Prior to the time when these remarks were made, the same counsel had objected to the remarks made in behalf of the taxicab company. In response to this objection, the court said:

“I can’t limit all your argument. You have a right to explain things.”

The argument, the tenor of which is shown by the excerpts quoted, transgresses the bounds of propriety, and was prejudicial to Goerig and wife. The purpose, apparently, was to first inflame and prejudice the minds of the jury against the bridge company, and then tell the jury that they must hold Goerig and wife, otherwise this “big, big, big” corporation would be released. Goerig and wife had a right to have their case submitted to the jury upon its merits. What the effect of a verdict for or against these particular defendants might have upon any of the other defendants was no concern of the jury. The noninterference of the court when the request was made that the jury be instructed to disregard the remarks of counsel, may have led the jury to believe that the court indorsed the statements made, and thus the prejudice *560would be enhanced. The language of counsel, and the noninterference of the court, denied to Goerig and wife the right to have the case submitted to the jury solely upon its merits, and to have the jury determine it uninfluenced by passion or prejudice for or against any other party to the action. For this error, the judgment must be reversed. Spencer v. Arlington, 49 Wash. 121, 94 Pac. 904; Cranford v. O’Shea, 75 Wash. 33, 134 Pac. 486; Rogers v. Kangley Timber Co., 74 Wash. 48, 132 Pac. 731.

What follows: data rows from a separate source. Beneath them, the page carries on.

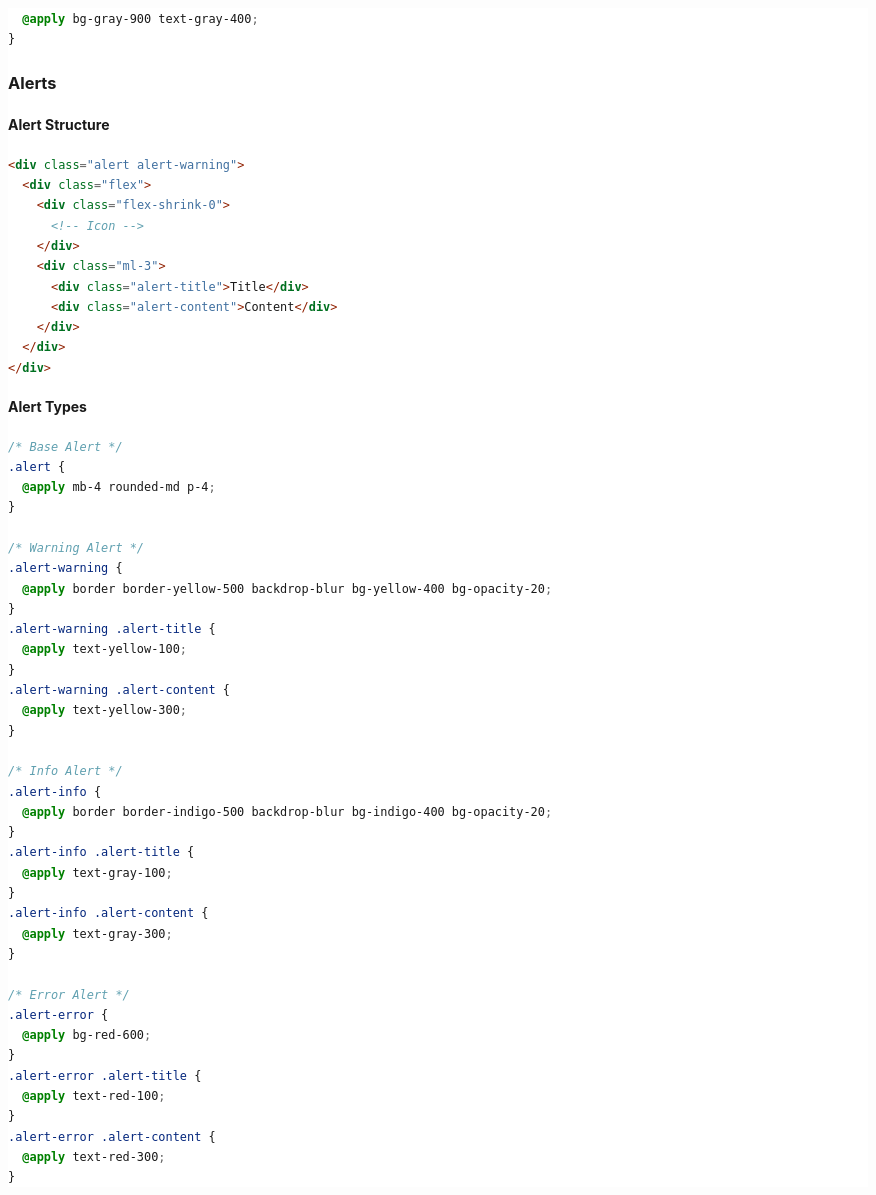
 ```css
  @apply bg-gray-900 text-gray-400;
}
```

### Alerts

#### Alert Structure
```html
<div class="alert alert-warning">
  <div class="flex">
    <div class="flex-shrink-0">
      <!-- Icon -->
    </div>
    <div class="ml-3">
      <div class="alert-title">Title</div>
      <div class="alert-content">Content</div>
    </div>
  </div>
</div>
```

#### Alert Types
```css
/* Base Alert */
.alert {
  @apply mb-4 rounded-md p-4;
}

/* Warning Alert */
.alert-warning {
  @apply border border-yellow-500 backdrop-blur bg-yellow-400 bg-opacity-20;
}
.alert-warning .alert-title {
  @apply text-yellow-100;
}
.alert-warning .alert-content {
  @apply text-yellow-300;
}

/* Info Alert */
.alert-info {
  @apply border border-indigo-500 backdrop-blur bg-indigo-400 bg-opacity-20;
}
.alert-info .alert-title {
  @apply text-gray-100;
}
.alert-info .alert-content {
  @apply text-gray-300;
}

/* Error Alert */
.alert-error {
  @apply bg-red-600;
}
.alert-error .alert-title {
  @apply text-red-100;
}
.alert-error .alert-content {
  @apply text-red-300;
}
```
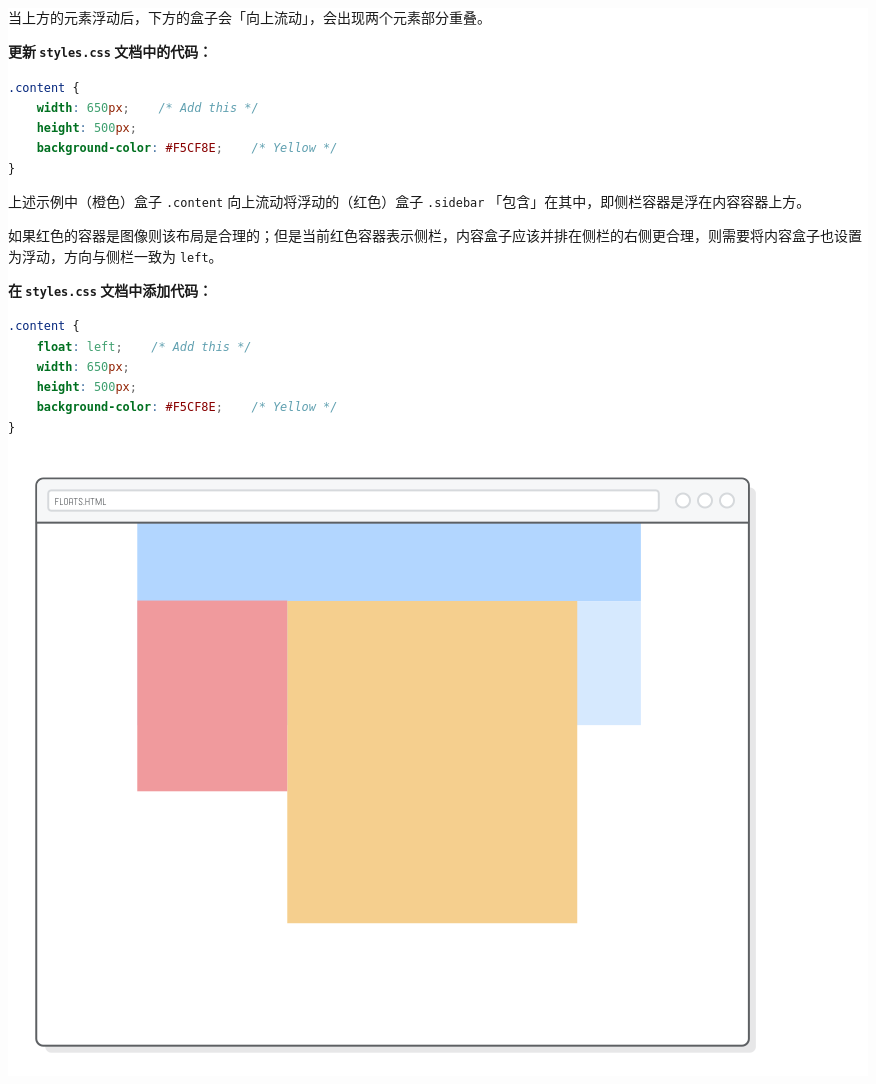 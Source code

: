 当上方的元素浮动后，下方的盒子会「向上流动」，会出现两个元素部分重叠。

**更新 `styles.css` 文档中的代码：**

```css
.content {
    width: 650px;    /* Add this */
    height: 500px;
    background-color: #F5CF8E;    /* Yellow */
}
```

上述示例中（橙色）盒子 `.content` 向上流动将浮动的（红色）盒子 `.sidebar` 「包含」在其中，即侧栏容器是浮在内容容器上方。

如果红色的容器是图像则该布局是合理的；但是当前红色容器表示侧栏，内容盒子应该并排在侧栏的右侧更合理，则需要将内容盒子也设置为浮动，方向与侧栏一致为 `left`。

 **在 `styles.css` 文档中添加代码：**

```css
.content {
    float: left;    /* Add this */
    width: 650px;
    height: 500px;
    background-color: #F5CF8E;    /* Yellow */
}
```

![two-floats-next-to-each-other](images/two-floats-next-to-each-other.png)
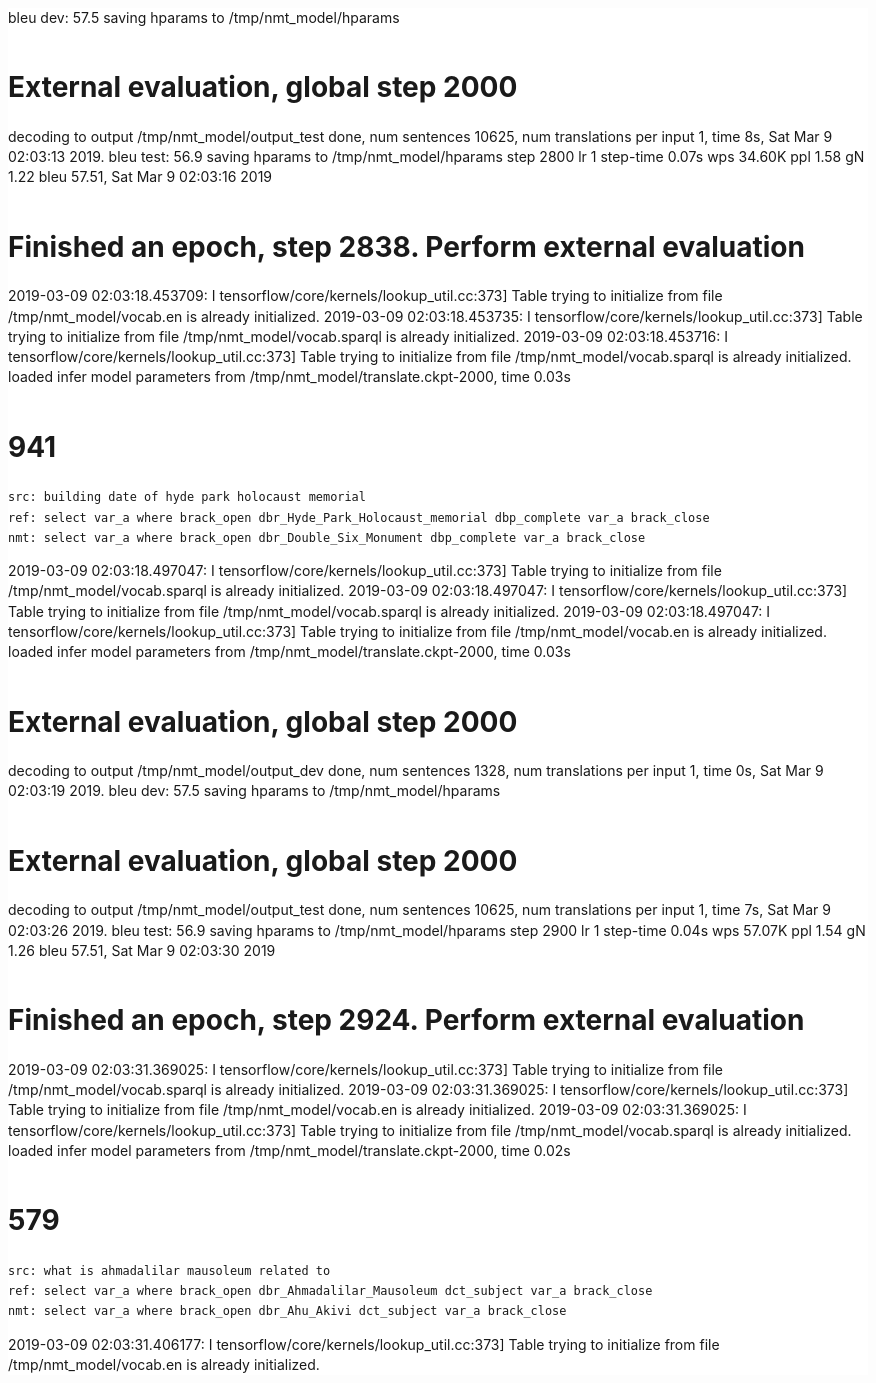   bleu dev: 57.5
  saving hparams to /tmp/nmt_model/hparams
# External evaluation, global step 2000
  decoding to output /tmp/nmt_model/output_test
  done, num sentences 10625, num translations per input 1, time 8s, Sat Mar  9 02:03:13 2019.
  bleu test: 56.9
  saving hparams to /tmp/nmt_model/hparams
  step 2800 lr 1 step-time 0.07s wps 34.60K ppl 1.58 gN 1.22 bleu 57.51, Sat Mar  9 02:03:16 2019
# Finished an epoch, step 2838. Perform external evaluation
2019-03-09 02:03:18.453709: I tensorflow/core/kernels/lookup_util.cc:373] Table trying to initialize from file /tmp/nmt_model/vocab.en is already initialized.
2019-03-09 02:03:18.453735: I tensorflow/core/kernels/lookup_util.cc:373] Table trying to initialize from file /tmp/nmt_model/vocab.sparql is already initialized.
2019-03-09 02:03:18.453716: I tensorflow/core/kernels/lookup_util.cc:373] Table trying to initialize from file /tmp/nmt_model/vocab.sparql is already initialized.
  loaded infer model parameters from /tmp/nmt_model/translate.ckpt-2000, time 0.03s
  # 941
    src: building date of hyde park holocaust memorial
    ref: select var_a where brack_open dbr_Hyde_Park_Holocaust_memorial dbp_complete var_a brack_close
    nmt: select var_a where brack_open dbr_Double_Six_Monument dbp_complete var_a brack_close
2019-03-09 02:03:18.497047: I tensorflow/core/kernels/lookup_util.cc:373] Table trying to initialize from file /tmp/nmt_model/vocab.sparql is already initialized.
2019-03-09 02:03:18.497047: I tensorflow/core/kernels/lookup_util.cc:373] Table trying to initialize from file /tmp/nmt_model/vocab.sparql is already initialized.
2019-03-09 02:03:18.497047: I tensorflow/core/kernels/lookup_util.cc:373] Table trying to initialize from file /tmp/nmt_model/vocab.en is already initialized.
  loaded infer model parameters from /tmp/nmt_model/translate.ckpt-2000, time 0.03s
# External evaluation, global step 2000
  decoding to output /tmp/nmt_model/output_dev
  done, num sentences 1328, num translations per input 1, time 0s, Sat Mar  9 02:03:19 2019.
  bleu dev: 57.5
  saving hparams to /tmp/nmt_model/hparams
# External evaluation, global step 2000
  decoding to output /tmp/nmt_model/output_test
  done, num sentences 10625, num translations per input 1, time 7s, Sat Mar  9 02:03:26 2019.
  bleu test: 56.9
  saving hparams to /tmp/nmt_model/hparams
  step 2900 lr 1 step-time 0.04s wps 57.07K ppl 1.54 gN 1.26 bleu 57.51, Sat Mar  9 02:03:30 2019
# Finished an epoch, step 2924. Perform external evaluation
2019-03-09 02:03:31.369025: I tensorflow/core/kernels/lookup_util.cc:373] Table trying to initialize from file /tmp/nmt_model/vocab.sparql is already initialized.
2019-03-09 02:03:31.369025: I tensorflow/core/kernels/lookup_util.cc:373] Table trying to initialize from file /tmp/nmt_model/vocab.en is already initialized.
2019-03-09 02:03:31.369025: I tensorflow/core/kernels/lookup_util.cc:373] Table trying to initialize from file /tmp/nmt_model/vocab.sparql is already initialized.
  loaded infer model parameters from /tmp/nmt_model/translate.ckpt-2000, time 0.02s
  # 579
    src: what is ahmadalilar mausoleum related to
    ref: select var_a where brack_open dbr_Ahmadalilar_Mausoleum dct_subject var_a brack_close
    nmt: select var_a where brack_open dbr_Ahu_Akivi dct_subject var_a brack_close
2019-03-09 02:03:31.406177: I tensorflow/core/kernels/lookup_util.cc:373] Table trying to initialize from file /tmp/nmt_model/vocab.en is already initialized.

The appeal of the taxicab company will be dismissed and the judgment as to that company affirmed. The judgment as to the Puget Sound Bridge & Dredging Company, and Gribble and wife, will be reversed, and the cause directed to be dismissed as to them. The judgment against Goerig and wife will be reversed and the cause remanded as to them for a new trial. The Puget Sound Bridge & Dredging Company, Gribble and wife, and Goerig and wife will recover their costs in this court against the respondent. The respondent will have costs against the Seattle Taxicab Company, except as to those costs which are charged against her and in favor of the Puget Sound Bridge & Dredging Company, Gribble and wife, and Goerig and wife.

Morris, C. J., Ellis, and Crow, JJ., concur.